Records contained in a dataset
BEGIN

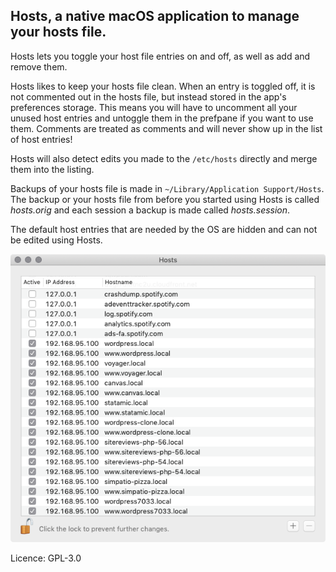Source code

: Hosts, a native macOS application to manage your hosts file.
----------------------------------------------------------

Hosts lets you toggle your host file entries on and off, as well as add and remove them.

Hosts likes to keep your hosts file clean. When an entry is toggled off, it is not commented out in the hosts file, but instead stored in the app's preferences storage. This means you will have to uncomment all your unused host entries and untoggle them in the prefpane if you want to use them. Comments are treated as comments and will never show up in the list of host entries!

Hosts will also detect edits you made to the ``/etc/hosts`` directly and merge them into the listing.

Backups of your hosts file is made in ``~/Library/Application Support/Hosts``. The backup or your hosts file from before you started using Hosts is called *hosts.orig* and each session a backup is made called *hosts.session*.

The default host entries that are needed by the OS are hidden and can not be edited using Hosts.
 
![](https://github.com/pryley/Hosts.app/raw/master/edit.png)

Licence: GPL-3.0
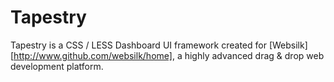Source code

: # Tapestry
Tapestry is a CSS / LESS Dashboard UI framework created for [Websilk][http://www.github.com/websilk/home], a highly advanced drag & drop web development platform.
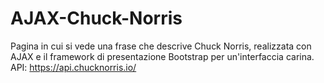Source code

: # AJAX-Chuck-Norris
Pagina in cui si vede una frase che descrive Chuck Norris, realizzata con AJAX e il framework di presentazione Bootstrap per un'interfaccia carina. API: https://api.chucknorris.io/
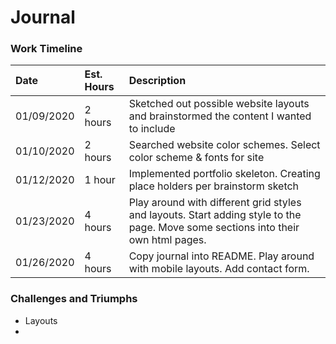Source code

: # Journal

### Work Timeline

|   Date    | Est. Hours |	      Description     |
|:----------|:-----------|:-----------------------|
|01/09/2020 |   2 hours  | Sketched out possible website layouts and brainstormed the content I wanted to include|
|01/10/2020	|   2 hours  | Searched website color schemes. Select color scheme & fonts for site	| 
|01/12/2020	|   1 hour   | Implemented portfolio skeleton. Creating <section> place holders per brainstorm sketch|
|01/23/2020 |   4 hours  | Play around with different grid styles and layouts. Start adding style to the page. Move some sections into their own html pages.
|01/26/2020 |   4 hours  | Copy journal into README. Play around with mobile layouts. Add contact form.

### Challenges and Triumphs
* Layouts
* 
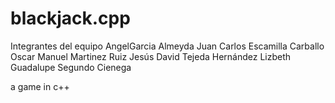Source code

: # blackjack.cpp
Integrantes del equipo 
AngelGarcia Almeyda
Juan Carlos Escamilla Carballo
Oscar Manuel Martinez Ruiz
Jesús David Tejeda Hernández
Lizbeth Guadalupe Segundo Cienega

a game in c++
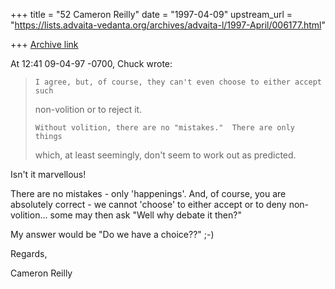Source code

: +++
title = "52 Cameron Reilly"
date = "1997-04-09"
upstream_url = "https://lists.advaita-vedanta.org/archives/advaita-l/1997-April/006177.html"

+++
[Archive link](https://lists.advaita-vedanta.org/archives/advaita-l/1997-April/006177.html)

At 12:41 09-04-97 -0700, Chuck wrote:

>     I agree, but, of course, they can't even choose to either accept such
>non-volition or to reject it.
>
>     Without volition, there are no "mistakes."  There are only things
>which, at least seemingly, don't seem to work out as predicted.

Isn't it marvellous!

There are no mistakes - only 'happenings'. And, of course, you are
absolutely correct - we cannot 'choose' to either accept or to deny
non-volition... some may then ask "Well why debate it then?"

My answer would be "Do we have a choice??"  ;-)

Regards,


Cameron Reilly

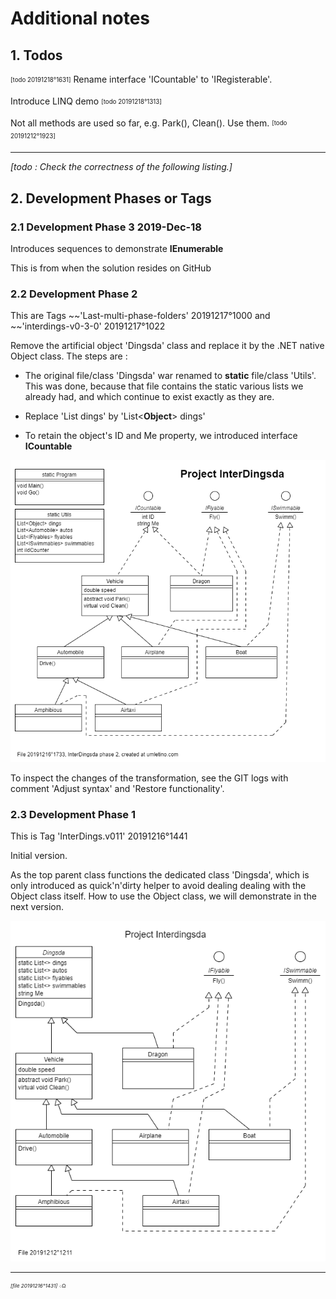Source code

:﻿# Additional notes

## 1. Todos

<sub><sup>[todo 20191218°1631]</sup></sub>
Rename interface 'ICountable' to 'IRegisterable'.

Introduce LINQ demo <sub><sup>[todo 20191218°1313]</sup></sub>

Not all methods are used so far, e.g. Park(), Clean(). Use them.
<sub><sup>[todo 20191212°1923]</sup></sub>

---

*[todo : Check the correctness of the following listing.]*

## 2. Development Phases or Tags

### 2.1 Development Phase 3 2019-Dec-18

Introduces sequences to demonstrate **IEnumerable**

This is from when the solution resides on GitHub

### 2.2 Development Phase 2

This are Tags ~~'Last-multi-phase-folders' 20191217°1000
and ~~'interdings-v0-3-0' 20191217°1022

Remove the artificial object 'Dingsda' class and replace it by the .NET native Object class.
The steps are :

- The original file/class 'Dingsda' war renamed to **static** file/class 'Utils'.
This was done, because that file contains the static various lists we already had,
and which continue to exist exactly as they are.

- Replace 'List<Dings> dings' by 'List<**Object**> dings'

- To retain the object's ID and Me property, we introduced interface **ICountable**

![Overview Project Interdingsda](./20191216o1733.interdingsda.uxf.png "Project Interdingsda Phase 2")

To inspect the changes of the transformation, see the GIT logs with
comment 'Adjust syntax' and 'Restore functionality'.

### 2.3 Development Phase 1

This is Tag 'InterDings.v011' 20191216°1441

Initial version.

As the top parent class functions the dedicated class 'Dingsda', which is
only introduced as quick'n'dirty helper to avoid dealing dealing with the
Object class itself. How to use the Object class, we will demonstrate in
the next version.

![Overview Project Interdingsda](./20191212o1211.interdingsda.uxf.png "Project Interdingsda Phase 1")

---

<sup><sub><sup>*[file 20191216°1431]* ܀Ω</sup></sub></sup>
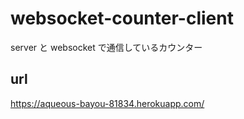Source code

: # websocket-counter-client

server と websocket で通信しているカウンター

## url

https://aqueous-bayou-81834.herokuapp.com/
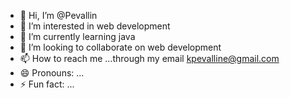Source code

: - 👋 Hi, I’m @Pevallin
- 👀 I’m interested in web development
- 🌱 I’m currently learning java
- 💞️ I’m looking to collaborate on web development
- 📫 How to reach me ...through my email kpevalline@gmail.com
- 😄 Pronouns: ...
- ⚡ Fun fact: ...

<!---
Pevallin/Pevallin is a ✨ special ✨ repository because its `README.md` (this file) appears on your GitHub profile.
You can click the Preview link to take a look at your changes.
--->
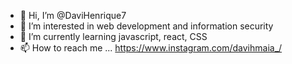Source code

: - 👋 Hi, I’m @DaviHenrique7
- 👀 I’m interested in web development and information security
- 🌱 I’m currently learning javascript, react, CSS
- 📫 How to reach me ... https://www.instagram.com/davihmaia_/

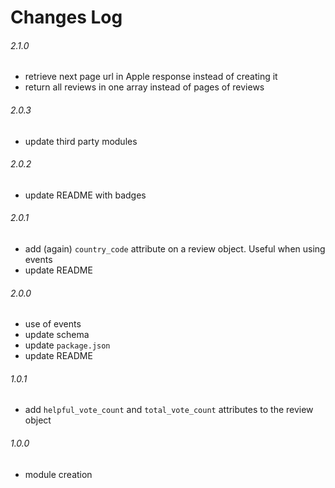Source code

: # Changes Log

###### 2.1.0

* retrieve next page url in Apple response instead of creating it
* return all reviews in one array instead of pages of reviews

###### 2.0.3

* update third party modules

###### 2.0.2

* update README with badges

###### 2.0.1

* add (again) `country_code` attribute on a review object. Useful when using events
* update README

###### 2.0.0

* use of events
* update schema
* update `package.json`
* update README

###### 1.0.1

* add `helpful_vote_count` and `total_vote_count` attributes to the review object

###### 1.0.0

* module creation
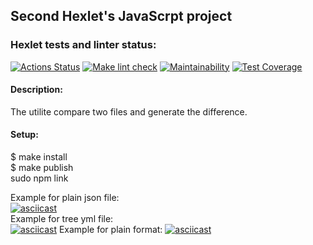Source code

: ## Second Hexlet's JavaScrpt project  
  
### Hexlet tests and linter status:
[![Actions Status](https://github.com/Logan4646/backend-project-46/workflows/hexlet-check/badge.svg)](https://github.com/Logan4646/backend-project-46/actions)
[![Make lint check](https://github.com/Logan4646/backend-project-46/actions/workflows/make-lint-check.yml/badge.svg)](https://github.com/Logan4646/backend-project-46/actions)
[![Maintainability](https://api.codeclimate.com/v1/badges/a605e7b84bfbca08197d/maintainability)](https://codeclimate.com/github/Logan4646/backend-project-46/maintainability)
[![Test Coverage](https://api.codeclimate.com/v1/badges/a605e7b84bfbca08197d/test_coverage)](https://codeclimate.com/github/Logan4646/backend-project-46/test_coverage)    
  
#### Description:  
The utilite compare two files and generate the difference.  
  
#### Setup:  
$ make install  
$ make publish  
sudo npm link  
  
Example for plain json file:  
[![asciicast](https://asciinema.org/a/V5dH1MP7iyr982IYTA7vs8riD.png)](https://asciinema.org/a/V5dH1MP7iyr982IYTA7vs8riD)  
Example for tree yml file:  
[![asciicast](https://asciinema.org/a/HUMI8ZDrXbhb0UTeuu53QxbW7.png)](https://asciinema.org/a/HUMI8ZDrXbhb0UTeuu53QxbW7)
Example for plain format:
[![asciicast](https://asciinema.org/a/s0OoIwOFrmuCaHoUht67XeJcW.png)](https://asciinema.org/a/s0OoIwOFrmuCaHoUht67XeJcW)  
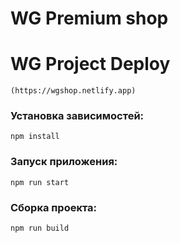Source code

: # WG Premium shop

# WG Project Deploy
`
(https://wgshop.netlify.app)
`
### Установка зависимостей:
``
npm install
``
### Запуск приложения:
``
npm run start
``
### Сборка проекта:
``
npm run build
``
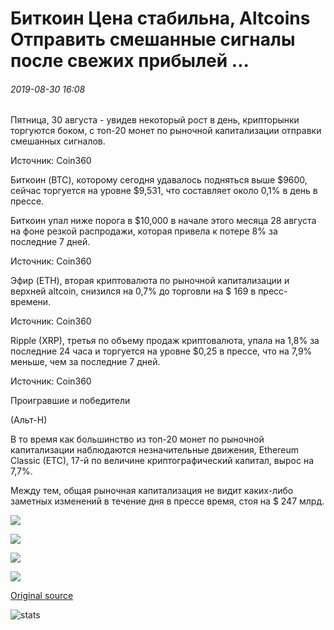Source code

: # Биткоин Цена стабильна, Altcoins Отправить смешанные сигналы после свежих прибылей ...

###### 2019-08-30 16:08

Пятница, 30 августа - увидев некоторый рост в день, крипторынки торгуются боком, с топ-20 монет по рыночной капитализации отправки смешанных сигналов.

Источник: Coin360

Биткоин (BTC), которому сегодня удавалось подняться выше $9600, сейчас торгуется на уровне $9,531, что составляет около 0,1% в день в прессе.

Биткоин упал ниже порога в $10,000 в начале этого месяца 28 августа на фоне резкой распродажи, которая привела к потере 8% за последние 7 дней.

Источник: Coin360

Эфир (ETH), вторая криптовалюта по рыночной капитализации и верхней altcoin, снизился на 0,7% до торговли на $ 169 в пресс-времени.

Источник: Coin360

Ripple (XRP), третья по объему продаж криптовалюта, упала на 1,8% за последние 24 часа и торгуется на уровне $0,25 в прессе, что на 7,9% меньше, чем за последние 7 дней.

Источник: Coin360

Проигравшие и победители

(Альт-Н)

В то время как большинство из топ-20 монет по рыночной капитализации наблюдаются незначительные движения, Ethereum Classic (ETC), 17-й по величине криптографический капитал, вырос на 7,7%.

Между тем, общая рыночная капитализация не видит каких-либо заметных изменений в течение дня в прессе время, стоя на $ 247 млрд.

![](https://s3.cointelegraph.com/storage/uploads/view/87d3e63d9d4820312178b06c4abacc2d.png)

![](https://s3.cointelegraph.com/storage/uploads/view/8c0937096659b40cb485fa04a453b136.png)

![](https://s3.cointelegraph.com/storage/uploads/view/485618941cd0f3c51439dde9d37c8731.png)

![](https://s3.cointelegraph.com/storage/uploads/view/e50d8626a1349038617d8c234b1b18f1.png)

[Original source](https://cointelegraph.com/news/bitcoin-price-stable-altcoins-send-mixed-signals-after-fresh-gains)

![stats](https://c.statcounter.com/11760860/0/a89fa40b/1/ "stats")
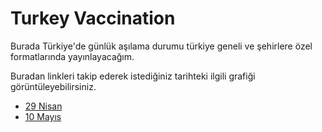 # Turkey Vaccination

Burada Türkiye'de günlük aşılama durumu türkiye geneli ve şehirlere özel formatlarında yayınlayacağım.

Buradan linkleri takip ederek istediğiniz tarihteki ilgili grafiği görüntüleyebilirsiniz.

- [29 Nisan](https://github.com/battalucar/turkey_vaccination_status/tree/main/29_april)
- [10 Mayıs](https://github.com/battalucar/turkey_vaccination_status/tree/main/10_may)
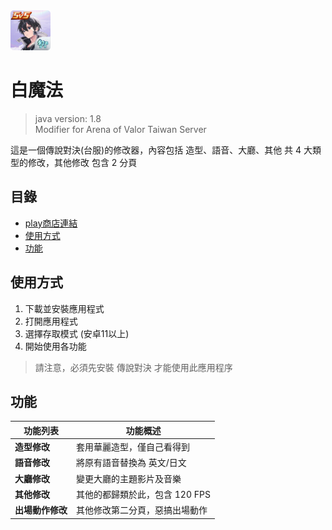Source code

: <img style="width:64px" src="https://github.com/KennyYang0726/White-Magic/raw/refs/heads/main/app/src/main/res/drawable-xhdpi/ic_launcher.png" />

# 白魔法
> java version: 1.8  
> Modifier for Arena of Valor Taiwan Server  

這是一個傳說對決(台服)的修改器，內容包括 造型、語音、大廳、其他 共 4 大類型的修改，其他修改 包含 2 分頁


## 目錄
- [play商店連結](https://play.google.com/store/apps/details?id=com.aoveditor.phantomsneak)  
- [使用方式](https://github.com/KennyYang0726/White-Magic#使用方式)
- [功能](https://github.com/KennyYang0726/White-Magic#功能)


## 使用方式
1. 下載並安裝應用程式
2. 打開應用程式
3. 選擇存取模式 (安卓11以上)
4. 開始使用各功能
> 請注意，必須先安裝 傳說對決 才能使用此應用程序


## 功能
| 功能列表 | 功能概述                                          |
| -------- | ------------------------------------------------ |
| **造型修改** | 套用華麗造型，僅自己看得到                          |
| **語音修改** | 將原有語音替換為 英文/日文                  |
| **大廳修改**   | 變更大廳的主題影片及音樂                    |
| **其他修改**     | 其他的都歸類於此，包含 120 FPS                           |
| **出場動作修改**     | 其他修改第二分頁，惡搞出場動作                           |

END

**BRIEF**
If a line in the data above holds the string "interdingsda", report that line.

**ANSWER TO THIS TASK**
![Overview Project Interdingsda](./20191216o1733.interdingsda.uxf.png "Project Interdingsda Phase 2")
![Overview Project Interdingsda](./20191212o1211.interdingsda.uxf.png "Project Interdingsda Phase 1")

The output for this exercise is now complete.